EXERCISE BRIEF: Look through the entries for the string "boundary", and copy each line that holds it.

THE INPUT:
▽

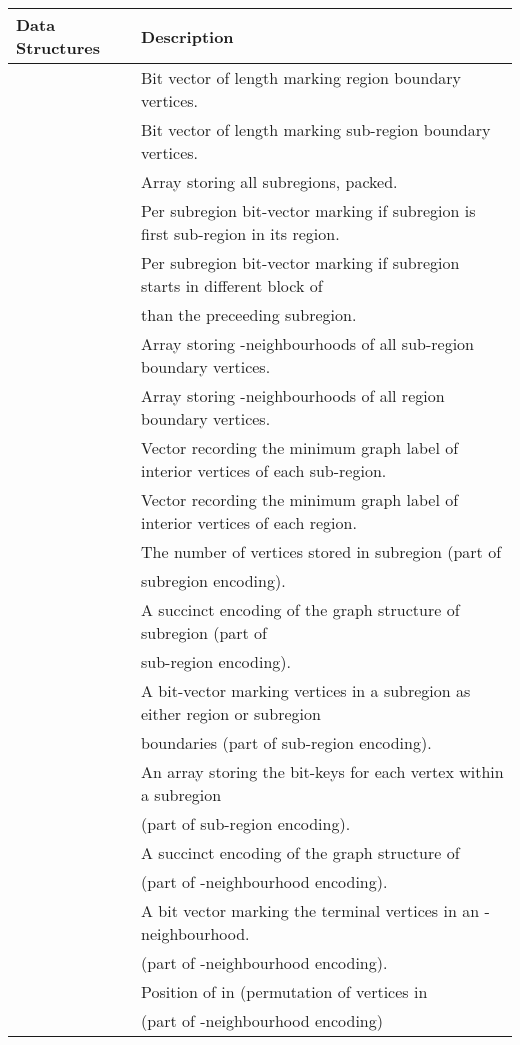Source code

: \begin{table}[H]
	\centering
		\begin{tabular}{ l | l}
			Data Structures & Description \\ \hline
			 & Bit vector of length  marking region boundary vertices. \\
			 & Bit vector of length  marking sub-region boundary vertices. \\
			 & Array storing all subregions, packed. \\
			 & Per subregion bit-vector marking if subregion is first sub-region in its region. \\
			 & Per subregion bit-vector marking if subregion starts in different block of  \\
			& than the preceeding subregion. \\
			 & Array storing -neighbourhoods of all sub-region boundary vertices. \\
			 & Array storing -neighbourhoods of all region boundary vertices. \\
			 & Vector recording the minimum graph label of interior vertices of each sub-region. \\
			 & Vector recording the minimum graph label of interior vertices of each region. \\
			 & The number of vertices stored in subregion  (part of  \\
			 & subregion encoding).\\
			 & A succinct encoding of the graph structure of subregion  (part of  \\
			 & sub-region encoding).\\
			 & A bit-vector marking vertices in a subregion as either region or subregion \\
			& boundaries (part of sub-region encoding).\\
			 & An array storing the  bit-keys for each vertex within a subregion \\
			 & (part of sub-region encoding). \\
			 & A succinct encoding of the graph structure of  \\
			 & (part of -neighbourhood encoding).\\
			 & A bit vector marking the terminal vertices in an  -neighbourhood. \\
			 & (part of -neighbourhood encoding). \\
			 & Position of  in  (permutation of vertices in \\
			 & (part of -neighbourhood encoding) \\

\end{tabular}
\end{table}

△
▽

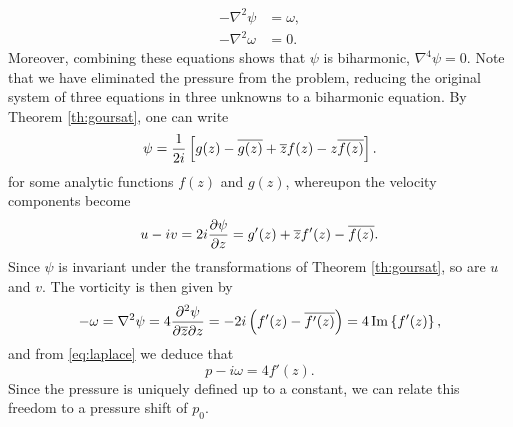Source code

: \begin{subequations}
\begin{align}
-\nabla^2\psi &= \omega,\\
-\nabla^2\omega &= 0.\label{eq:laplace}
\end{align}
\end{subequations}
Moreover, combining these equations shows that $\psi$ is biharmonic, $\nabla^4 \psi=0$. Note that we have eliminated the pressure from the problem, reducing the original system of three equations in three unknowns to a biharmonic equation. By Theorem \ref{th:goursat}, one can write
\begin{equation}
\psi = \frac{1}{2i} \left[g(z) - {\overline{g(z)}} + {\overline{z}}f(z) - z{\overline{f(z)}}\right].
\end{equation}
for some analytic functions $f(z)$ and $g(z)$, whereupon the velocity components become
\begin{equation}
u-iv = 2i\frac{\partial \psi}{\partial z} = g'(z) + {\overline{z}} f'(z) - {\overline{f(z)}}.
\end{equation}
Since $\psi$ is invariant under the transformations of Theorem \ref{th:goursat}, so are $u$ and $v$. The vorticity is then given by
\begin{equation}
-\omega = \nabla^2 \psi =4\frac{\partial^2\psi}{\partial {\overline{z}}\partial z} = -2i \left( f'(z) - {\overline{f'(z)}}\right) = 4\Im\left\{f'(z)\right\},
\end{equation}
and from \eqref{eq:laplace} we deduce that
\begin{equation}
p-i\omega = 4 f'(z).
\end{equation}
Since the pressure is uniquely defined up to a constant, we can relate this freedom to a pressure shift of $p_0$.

△

TASK RESPONSE:
			 & Bit vector of length  marking region boundary vertices. \\
			 & Bit vector of length  marking sub-region boundary vertices. \\
			 & Array storing -neighbourhoods of all sub-region boundary vertices. \\
			 & Array storing -neighbourhoods of all region boundary vertices. \\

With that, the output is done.